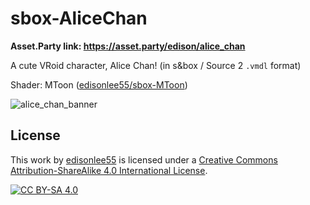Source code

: # sbox-AliceChan

**Asset.Party link: https://asset.party/edison/alice_chan**

A cute VRoid character, Alice Chan!
(in s&box / Source 2 `.vmdl` format)

Shader: MToon ([edisonlee55/sbox-MToon](https://github.com/edisonlee55/sbox-MToon))

![alice_chan_banner](https://user-images.githubusercontent.com/5277788/205443166-7394059b-c27d-4af9-8fb7-3720e4eddd9c.png)

## License
This work by [edisonlee55](https://github.com/edisonlee55) is licensed under a
[Creative Commons Attribution-ShareAlike 4.0 International License][cc-by-sa].

[![CC BY-SA 4.0][cc-by-sa-image]][cc-by-sa]

[cc-by-sa]: http://creativecommons.org/licenses/by-sa/4.0/
[cc-by-sa-image]: https://licensebuttons.net/l/by-sa/4.0/88x31.png
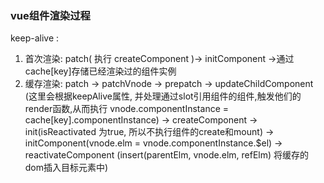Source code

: ### vue组件渲染过程
keep-alive :
1. 首次渲染: patch( 执行 createComponent )-> initComponent ->通过cache[key]存储已经渲染过的组件实例
2. 缓存渲染: patch -> patchVnode -> prepatch -> updateChildComponent (这里会根据keepAlive属性, 并处理通过slot引用组件的组件,触发他们的render函数,从而执行 vnode.componentInstance = cache[key].componentInstance) -> createComponent -> init(isReactivated 为true, 所以不执行组件的create和mount) -> initComponent(vnode.elm = vnode.componentInstance.$el) -> reactivateComponent (insert(parentElm, vnode.elm, refElm) 将缓存的dom插入目标元素中)

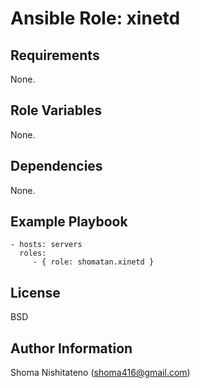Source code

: Ansible Role: xinetd
=========

Requirements
------------

None.

Role Variables
--------------

None.

Dependencies
------------

None.

Example Playbook
----------------

    - hosts: servers
      roles:
         - { role: shomatan.xinetd }

License
-------

BSD

Author Information
------------------

Shoma Nishitateno (shoma416@gmail.com)
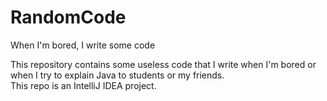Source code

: # RandomCode
When I'm bored, I write some code

This repository contains some useless code that I write when I'm bored or when I try to explain Java to students or my friends.\
This repo is an IntelliJ IDEA project.
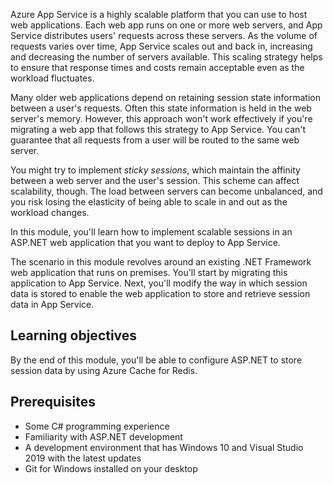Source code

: Azure App Service is a highly scalable platform that you can use to host web applications. Each web app runs on one or more web servers, and App Service distributes users' requests across these servers. As the volume of requests varies over time, App Service scales out and back in, increasing and decreasing the number of servers available. This scaling strategy helps to ensure that response times and costs remain acceptable even as the workload fluctuates.

Many older web applications depend on retaining session state information between a user's requests. Often this state information is held in the web server's memory. However, this approach won't work effectively if you're migrating a web app that follows this strategy to App Service. You can't guarantee that all requests from a user will be routed to the same web server.

You might try to implement *sticky sessions*, which maintain the affinity between a web server and the user's session. This scheme can affect scalability, though. The load between servers can become unbalanced, and you risk losing the elasticity of being able to scale in and out as the workload changes.

In this module, you'll learn how to implement scalable sessions in an ASP.NET web application that you want to deploy to App Service.

The scenario in this module revolves around an existing .NET Framework web application that runs on premises. You'll start by migrating this application to App Service. Next, you'll modify the way in which session data is stored to enable the web application to store and retrieve session data in App Service.

## Learning objectives

By the end of this module, you'll be able to configure ASP.NET to store session data by using Azure Cache for Redis.

## Prerequisites

- Some C# programming experience
- Familiarity with ASP.NET development
- A development environment that has Windows 10 and Visual Studio 2019 with the latest updates
- Git for Windows installed on your desktop
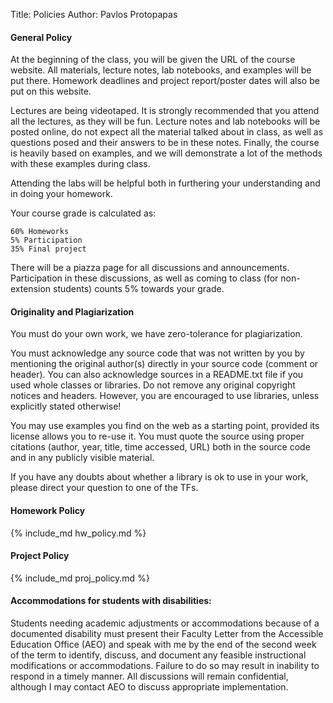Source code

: Title: Policies
Author: Pavlos Protopapas

#### General Policy

At the beginning of the class, you will be given the URL of the course website.
All materials, lecture notes, lab notebooks, and examples will be put there.
 Homework deadlines and project report/poster dates will also be put on this website.

Lectures are being videotaped. It is strongly recommended that you attend all the lectures, as they will be fun. Lecture notes and lab notebooks will be posted online, do not expect all the material talked about in class, as well as questions posed and their answers to be in these notes.  Finally, the course is heavily based on examples, and we will demonstrate a lot of the methods with these examples during class.

Attending the labs will be helpful both in furthering your understanding and in doing your homework.

Your course grade is calculated as:

	60% Homeworks 
	5% Participation 
	35% Final project

There will be a piazza page for all discussions and announcements. Participation in these discussions, as well as coming to class (for non-extension students) counts 5% towards your grade.

#### Originality and Plagiarization

You must do your own work, we have zero-tolerance for plagiarization. 

You must acknowledge any source code that was not written by you by mentioning the original author(s) directly in your source code (comment or header). You can also acknowledge sources in a README.txt file if you used whole classes or libraries. Do not remove any original copyright notices and headers. However, you are encouraged to use libraries, unless explicitly stated otherwise!

You may use examples you find on the web as a starting point, provided its license allows you to re-use it. You must quote the source using proper citations (author, year, title, time accessed, URL) both in the source code and in any publicly visible material. 

If you have any doubts about whether a library is ok to use in your work, please direct your question to one of the TFs.
 

#### Homework Policy

{% include_md hw_policy.md %}

#### Project Policy

{% include_md proj_policy.md %}

#### Accommodations for students with disabilities:

Students needing academic adjustments or accommodations because of a documented disability must present their Faculty Letter from the Accessible Education Office (AEO) and speak with me by the end of the second week of the term to identify, discuss, and document any feasible instructional modifications or accommodations. Failure to do so may result in inability to respond in a timely manner. All discussions will remain confidential, although I may contact AEO to discuss appropriate implementation.
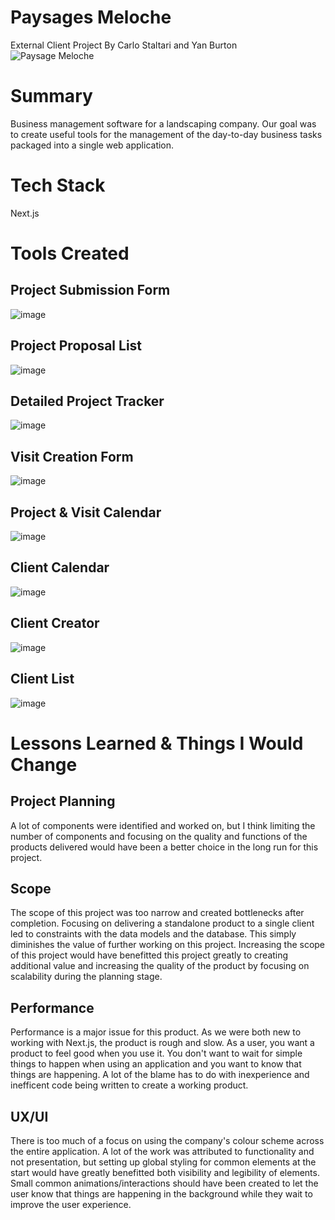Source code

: # Paysages Meloche
External Client Project
By Carlo Staltari and Yan Burton\
![Paysage Meloche](https://github.com/Carstal/paysages-meloche/assets/43147122/f990a400-bdc7-446d-af7a-ff5bf85525da)

# Summary
Business management software for a landscaping company.
Our goal was to create useful tools for the management of the day-to-day business tasks packaged into a single web application.

# Tech Stack
Next.js

# Tools Created
## Project Submission Form
![image](https://github.com/Carstal/paysages-meloche/assets/43147122/05ffbb67-d2da-4ad4-a5fa-5eebcbe7802f)

## Project Proposal List
![image](https://github.com/Carstal/paysages-meloche/assets/43147122/60f068f8-2de1-470f-a8d6-bea657c62449)

## Detailed Project Tracker
![image](https://github.com/Carstal/paysages-meloche/assets/43147122/e85d8a4e-2b20-4e9f-8908-6f9e60ba5061)

## Visit Creation Form
![image](https://github.com/Carstal/paysages-meloche/assets/43147122/e2141080-2ac4-4a75-a0a0-d3bcf290e2a8)

## Project & Visit Calendar
![image](https://github.com/Carstal/paysages-meloche/assets/43147122/4d810f03-8410-4538-b957-9bb80b612364)

## Client Calendar
![image](https://github.com/Carstal/paysages-meloche/assets/43147122/044e40ae-d37a-42df-a54a-52d61f3a254c)

## Client Creator
![image](https://github.com/Carstal/paysages-meloche/assets/43147122/1546564f-392a-4780-8d50-3b78f0f7e429)

## Client List
![image](https://github.com/Carstal/paysages-meloche/assets/43147122/372b3ca0-95d3-4492-bf6d-1586321b3020)

# Lessons Learned & Things I Would Change
## Project Planning
A lot of components were identified and worked on, but I think limiting the number of components and focusing on the quality and functions of the products delivered would have been a better choice in the long run for this project.
## Scope
The scope of this project was too narrow and created bottlenecks after completion.
Focusing on delivering a standalone product to a single client led to constraints with the data models and the database.
This simply diminishes the value of further working on this project.
Increasing the scope of this project would have benefitted this project greatly to creating additional value and increasing the quality of the product by focusing on scalability during the planning stage.
## Performance
Performance is a major issue for this product. As we were both new to working with Next.js, the product is rough and slow.
As a user, you want a product to feel good when you use it. You don't want to wait for simple things to happen when using an application and you want to know that things are happening.
A lot of the blame has to do with inexperience and inefficent code being written to create a working product.
## UX/UI
There is too much of a focus on using the company's colour scheme across the entire application.
A lot of the work was attributed to functionality and not presentation, but setting up global styling for common elements at the start would have greatly benefitted both visibility and legibility of elements.
Small common animations/interactions should have been created to let the user know that things are happening in the background while they wait to improve the user experience.
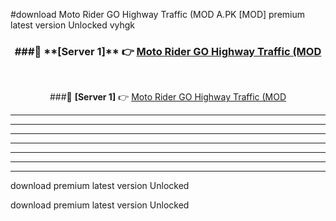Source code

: #download Moto Rider GO Highway Traffic (MOD A.PK [MOD] premium latest version Unlocked vyhgk 



<div align="center">
<h3>###🔹 **[Server 1]** 👉 <a href="https://download1apk.web.app/">Moto Rider GO Highway Traffic (MOD</a></h3><br>


###🔹 **[Server 1]** 👉 <a href="https://download1apk.web.app/">Moto Rider GO Highway Traffic (MOD</a></h3>
</div>



----------------------------------------------------------

----------------------------------------------------------

----------------------------------------------------------

----------------------------------------------------------

----------------------------------------------------------

----------------------------------------------------------

----------------------------------------------------------

download premium latest version Unlocked

download premium latest version Unlocked
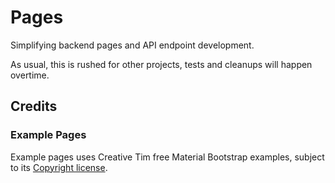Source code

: # Pages

Simplifying backend pages and API endpoint development.

As usual, this is rushed for other projects, tests and cleanups will happen overtime.

## Credits

### Example Pages

Example pages uses Creative Tim free Material Bootstrap examples, subject to its [Copyright license](https://github.com/creativetimofficial/material-dashboard/blob/master/LICENSE.md).

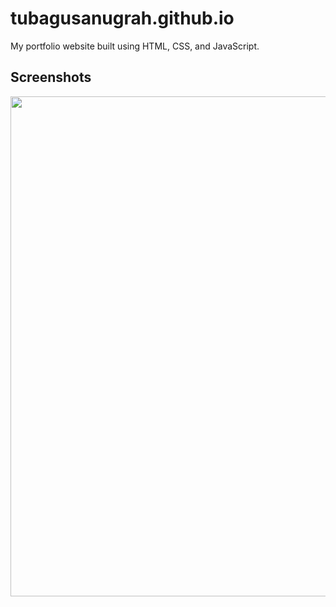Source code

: # tubagusanugrah.github.io

My portfolio website built using HTML, CSS, and JavaScript.



## Screenshots

<p float="center">
    <img src="https://github.com/arasgungore/arasgungore.github.io/blob/main/Screenshots/1.png" width="800">
</p>
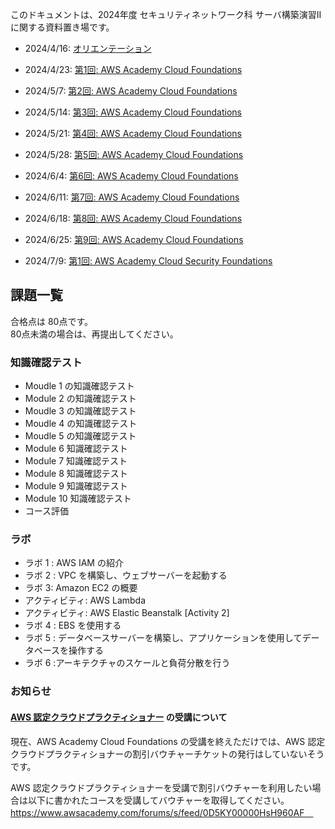 このドキュメントは、2024年度 セキュリティネットワーク科 サーバ構築演習II に関する資料置き場です。

- 2024/4/16: [オリエンテーション](./orientation/orientation.md)
- 2024/4/23: [第1回: AWS Academy Cloud Foundations](./aws-academy-cloud-foundations/0423.md)
- 2024/5/7: [第2回: AWS Academy Cloud Foundations](./aws-academy-cloud-foundations/0507.md)
- 2024/5/14: [第3回: AWS Academy Cloud Foundations](./aws-academy-cloud-foundations/0514.md)
- 2024/5/21: [第4回: AWS Academy Cloud Foundations](./aws-academy-cloud-foundations/0521.md)
- 2024/5/28: [第5回: AWS Academy Cloud Foundations](./aws-academy-cloud-foundations/0528.md)
- 2024/6/4: [第6回: AWS Academy Cloud Foundations](./aws-academy-cloud-foundations/0604.md)
- 2024/6/11: [第7回: AWS Academy Cloud Foundations](./aws-academy-cloud-foundations/0611.md)
- 2024/6/18: [第8回: AWS Academy Cloud Foundations](./aws-academy-cloud-foundations/0618.md)
- 2024/6/25: [第9回: AWS Academy Cloud Foundations](./aws-academy-cloud-foundations/0625.md)

- 2024/7/9: [第1回: AWS Academy Cloud Security Foundations](./aws-academy-cloud-foundations/0709.md)

## 課題一覧
合格点は 80点です。  
80点未満の場合は、再提出してください。

### 知識確認テスト
- Moudle 1 の知識確認テスト
- Module 2 の知識確認テスト
- Moudle 3 の知識確認テスト
- Moudle 4 の知識確認テスト
- Moudle 5 の知識確認テスト
- Module 6 知識確認テスト
- Module 7 知識確認テスト
- Module 8 知識確認テスト
- Module 9 知識確認テスト
- Module 10 知識確認テスト
- コース評価

### ラボ
- ラボ 1 : AWS IAM の紹介
- ラボ 2 : VPC を構築し、ウェブサーバーを起動する
- ラボ 3: Amazon EC2 の概要
- アクティビティ: AWS Lambda
- アクティビティ: AWS Elastic Beanstalk [Activity 2]
- ラボ 4 : EBS を使用する  
- ラボ 5 : データベースサーバーを構築し、アプリケーションを使用してデータベースを操作する
- ラボ 6 :アーキテクチャのスケールと負荷分散を行う

### お知らせ
#### [AWS 認定クラウドプラクティショナー](https://aws.amazon.com/jp/certification/certified-cloud-practitioner/) の受講について
現在、AWS Academy Cloud Foundations の受講を終えただけでは、AWS 認定クラウドプラクティショナーの割引バウチャーチケットの発行はしていないそうです。

AWS 認定クラウドプラクティショナーを受講で割引バウチャーを利用したい場合は以下に書かれたコースを受講してバウチャーを取得してください。  
https://www.awsacademy.com/forums/s/feed/0D5KY00000HsH960AF　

________________________

> _Directions for this task_:
Go over the data and return every line that includes the word "Traffic".

> _Reply_:
: #download Moto Rider GO Highway Traffic (MOD A.PK [MOD] premium latest version Unlocked vyhgk 
<h3>###🔹 **[Server 1]** 👉 <a href="https://download1apk.web.app/">Moto Rider GO Highway Traffic (MOD</a></h3><br>
###🔹 **[Server 1]** 👉 <a href="https://download1apk.web.app/">Moto Rider GO Highway Traffic (MOD</a></h3>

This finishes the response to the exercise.